Water, pure and simple, is an essential component to your health and the weight loss process. While many dieters become so focused on their nutrition, calories, and exercise, they can often forget that water also brings with it a wealth of health benefits that help make an impact on the scale. True You Weight Loss strongly encourages drinking a minimum of 64 ounces of water per day.
But how does water influence weight loss? Studies have shown that water helps burn more calories, even when your body is at rest. This is called “resting energy expenditure.” Water has also been linked to a reduced appetite, as well as a decreased caloric intake when it becomes the main beverage of choice. When you think about it, by choosing water instead of soda or juice, you are eliminating the consumption of many sugars and calories that could otherwise derail your weight loss efforts. Additionally, hydration leads to energy and better physical performance. If you are dehydrated, you will feel sluggish and fatigued, and therefore unable to exercise or be as physically active as someone who is properly hydrated.
For anyone who is struggling to keep up with their water goals, it is well worth the effort to make some adjustments that will allow water to become a bigger daily priority. According to Laura Sebring, MS, RD, LDN, lead bariatric and weight loss dietitian and nutritionist at True You Weight Loss, here are some easy and creative ways to “up your water game” and prevent your body from running dry.
- Eat Your Fruits & Vegetables: Watermelon, berries, oranges, celery, cucumbers, grapefruit, and zucchini are all examples of fruits and vegetables that are chock-full of water. Eat more fruits and vegetables like these, and you’ll discover a whole new way to help keep your body hydrated while pleasing your taste buds, too.
- Infuse Your Water with Creative Ingredients: To some, water alone can be boring and bland. So, why not spiff it up? Add some flavor and zest to your water pitcher by infusing it with creative combinations of fruits, vegetables, and herbs. For instance, try adding cucumber and mint; lemons and oranges; berries; jalapeño peppers; basil; mint or cilantro. Then, infuse your water with these ingredients by letting it sit at room temperature for one to two hours or in the fridge for three to four hours.

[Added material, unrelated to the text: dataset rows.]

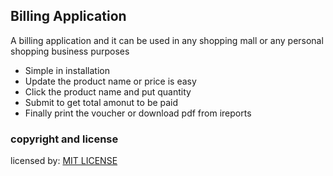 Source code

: ## Billing Application
A billing application and it can be used in any shopping mall or any personal shopping business purposes 

* Simple in installation 
* Update the product name or price is easy
* Click the product name and put quantity
* Submit to get total amonut to be paid
* Finally print the voucher or download pdf from ireports

### copyright and license
licensed by: [MIT LICENSE](License)
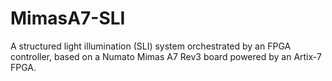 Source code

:# MimasA7-SLI
A structured light illumination (SLI) system orchestrated by an FPGA controller, based on a Numato Mimas A7 Rev3 board powered by an Artix-7 FPGA.

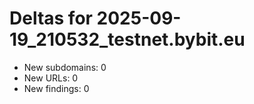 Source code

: # Deltas for 2025-09-19_210532_testnet.bybit.eu
- New subdomains: 0
- New URLs: 0
- New findings: 0
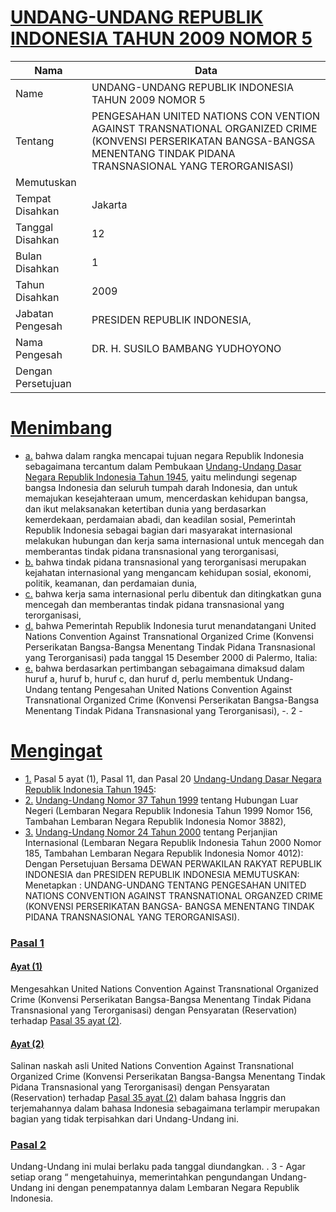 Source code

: # [UNDANG-UNDANG REPUBLIK INDONESIA TAHUN 2009 NOMOR 5](http://example.org/legal/peraturan/uu/2009/5)

| Nama | Data |
| ------ | ----- |
|Name|UNDANG-UNDANG REPUBLIK INDONESIA TAHUN 2009 NOMOR 5|
|Tentang| PENGESAHAN UNITED NATIONS CON VENTION AGAINST TRANSNATIONAL ORGANIZED CRIME (KONVENSI PERSERIKATAN BANGSA-BANGSA MENENTANG TINDAK PIDANA TRANSNASIONAL YANG TERORGANISASI)|
|Memutuskan||
|Tempat Disahkan|Jakarta|
|Tanggal Disahkan|12|
|Bulan Disahkan|1|
|Tahun Disahkan|2009|
|Jabatan Pengesah|PRESIDEN REPUBLIK INDONESIA,|
|Nama Pengesah|DR. H. SUSILO BAMBANG YUDHOYONO|
|Dengan Persetujuan||
# [Menimbang](http://example.org/legal/peraturan/uu/2009/5/menimbang)

* [a.](http://example.org/legal/peraturan/uu/2009/5/menimbang/huruf/a) bahwa dalam rangka mencapai tujuan negara Republik Indonesia sebagaimana tercantum dalam Pembukaan [Undang-Undang Dasar Negara Republik Indonesia Tahun 1945](http://example.org/legal/peraturan/uu), yaitu melindungi segenap bangsa Indonesia dan seluruh tumpah darah Indonesia, dan untuk memajukan kesejahteraan umum, mencerdaskan kehidupan bangsa, dan ikut melaksanakan ketertiban dunia yang berdasarkan kemerdekaan, perdamaian abadi, dan keadilan sosial, Pemerintah Republik Indonesia sebagai bagian dari masyarakat internasional melakukan hubungan dan kerja sama internasional untuk mencegah dan memberantas tindak pidana transnasional yang terorganisasi,
* [b.](http://example.org/legal/peraturan/uu/2009/5/menimbang/huruf/b) bahwa tindak pidana transnasional yang terorganisasi merupakan kejahatan internasional yang mengancam kehidupan sosial, ekonomi, politik, keamanan, dan perdamaian dunia,
* [c.](http://example.org/legal/peraturan/uu/2009/5/menimbang/huruf/c) bahwa kerja sama internasional perlu dibentuk dan ditingkatkan guna mencegah dan memberantas tindak pidana transnasional yang terorganisasi,
* [d.](http://example.org/legal/peraturan/uu/2009/5/menimbang/huruf/d) bahwa Pemerintah Republik Indonesia turut menandatangani United Nations Convention Against Transnational Organized Crime (Konvensi Perserikatan Bangsa-Bangsa Menentang Tindak Pidana Transnasional yang Terorganisasi) pada tanggal 15 Desember 2000 di Palermo, Italia:
* [e.](http://example.org/legal/peraturan/uu/2009/5/menimbang/huruf/e) bahwa berdasarkan pertimbangan sebagaimana dimaksud dalam huruf a, huruf b, huruf c, dan huruf d, perlu membentuk Undang-Undang tentang Pengesahan United Nations Convention Against Transnational Organized Crime (Konvensi Perserikatan Bangsa-Bangsa Menentang Tindak Pidana Transnasional yang Terorganisasi), -. 2 -
# [Mengingat](http://example.org/legal/peraturan/uu/2009/5/mengingat)

* [1.](http://example.org/legal/peraturan/uu/2009/5/mengingat/huruf/0001) Pasal 5 ayat (1), Pasal 11, dan Pasal 20 [Undang-Undang Dasar Negara Republik Indonesia Tahun 1945](http://example.org/legal/peraturan/uu):
* [2.](http://example.org/legal/peraturan/uu/2009/5/mengingat/huruf/0002) [Undang-Undang Nomor 37 Tahun 1999](http://example.org/legal/peraturan/uu/1999/37) tentang Hubungan Luar Negeri (Lembaran Negara Republik Indonesia Tahun 1999 Nomor 156, Tambahan Lembaran Negara Republik Indonesia Nomor 3882),
* [3.](http://example.org/legal/peraturan/uu/2009/5/mengingat/huruf/0003) [Undang-Undang Nomor 24 Tahun 2000](http://example.org/legal/peraturan/uu/2000/24) tentang Perjanjian Internasional (Lembaran Negara Republik Indonesia Tahun 2000 Nomor 185, Tambahan Lembaran Negara Republik Indonesia Nomor 4012): Dengan Persetujuan Bersama DEWAN PERWAKILAN RAKYAT REPUBLIK INDONESIA dan PRESIDEN REPUBLIK INDONESIA MEMUTUSKAN: Menetapkan : UNDANG-UNDANG TENTANG PENGESAHAN UNITED NATIONS CONVENTION AGAINST TRANSNATIONAL ORGANZED CRIME (KONVENSI PERSERIKATAN BANGSA- BANGSA MENENTANG TINDAK PIDANA TRANSNASIONAL YANG TERORGANISASI).

### [Pasal 1](http://example.org/legal/peraturan/uu/2009/5/pasal/0001)

#### [Ayat (1)](http://example.org/legal/peraturan/uu/2009/5/pasal/0001/versi/20090112/ayat/0001)
Mengesahkan United Nations Convention Against Transnational Organized Crime (Konvensi Perserikatan Bangsa-Bangsa Menentang Tindak Pidana Transnasional yang Terorganisasi) dengan Pensyaratan (Reservation) terhadap [Pasal 35 ayat (2)](http://example.org/legal/peraturan/uu/2009/5/pasal/0001/versi/20090112/ayat/0002).

#### [Ayat (2)](http://example.org/legal/peraturan/uu/2009/5/pasal/0001/versi/20090112/ayat/0002)
Salinan naskah asli United Nations Convention Against Transnational Organized Crime (Konvensi Perserikatan Bangsa-Bangsa Menentang Tindak Pidana Transnasional yang Terorganisasi) dengan Pensyaratan (Reservation) terhadap [Pasal 35 ayat (2)](http://example.org/legal/peraturan/uu/2009/5/pasal/0001/versi/20090112/ayat/0002) dalam bahasa Inggris dan terjemahannya dalam bahasa Indonesia sebagaimana terlampir merupakan bagian yang tidak terpisahkan dari Undang-Undang ini.


### [Pasal 2](http://example.org/legal/peraturan/uu/2009/5/pasal/0002)
Undang-Undang ini mulai berlaku pada tanggal diundangkan. . 3 - Agar setiap orang “ mengetahuinya, memerintahkan pengundangan Undang-Undang ini dengan penempatannya dalam Lembaran Negara Republik Indonesia.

- Use a Favorite Water Bottle: An incentive to drink more water can even come in the form of a favorite water bottle. Whether it’s fun, colorful, or made with a new and innovative design, your water bottle should be unique to you and one that you enjoy using. You’ll likely find yourself filling up and drinking much more often.
- Track with a Marked Water Bottle or App: Sometimes you can go through the entire day without realizing how much water you actually drank. Therefore, purchasing a water bottle that is marked with ounces or even the time of day creates an impactful way to visualize your water goals and monitor your daily fluid-drinking progress. In addition, you can track your water intake on any electronic food tracking app, such as MyFitnessPal™, LoseIt!, or MyNetDiary.
- Choose Other Watery Drinks: In addition to drinking plain water, quench your thirst with other beverages that are mostly made of, or that are variations of, water. Consider an herbal tea (iced or hot), skim milk (which is 91 percent water), flavored water drops, or other water enhancers to help you achieve your daily fluid goals.
- Half Your Favorite Beverage with Ice and Water: However hard you might try to avoid it, sometimes you just need a drink of your favorite beverage. Whether it be juice, lemonade, or sweetened iced tea, allow yourself to indulge once in a while, but compromise by adding ice and water to half the glass.
- Accept Your Own Personal Water “Challenges:” All of us have the potential to be our own worst enemy or our own biggest motivator when it comes to weight loss strategies … even when it comes to drinking water. Therefore, issue personal water challenges to yourself throughout the day, and see if you can meet your goals. For instance, set small deadlines for yourself (i.e. “By 10 am, I will drink two full cups of water”) or challenge yourself to fill idle time spent by drinking water (i.e. while sitting on a conference call, waiting for your morning coffee to brew, or sitting in the carpool line).
So, raise your water glass, slice of watermelon, or pitcher of infused water, and cheers to drinking more fluids. Getting creative with your water-consumption habits can truly make a difference to your health.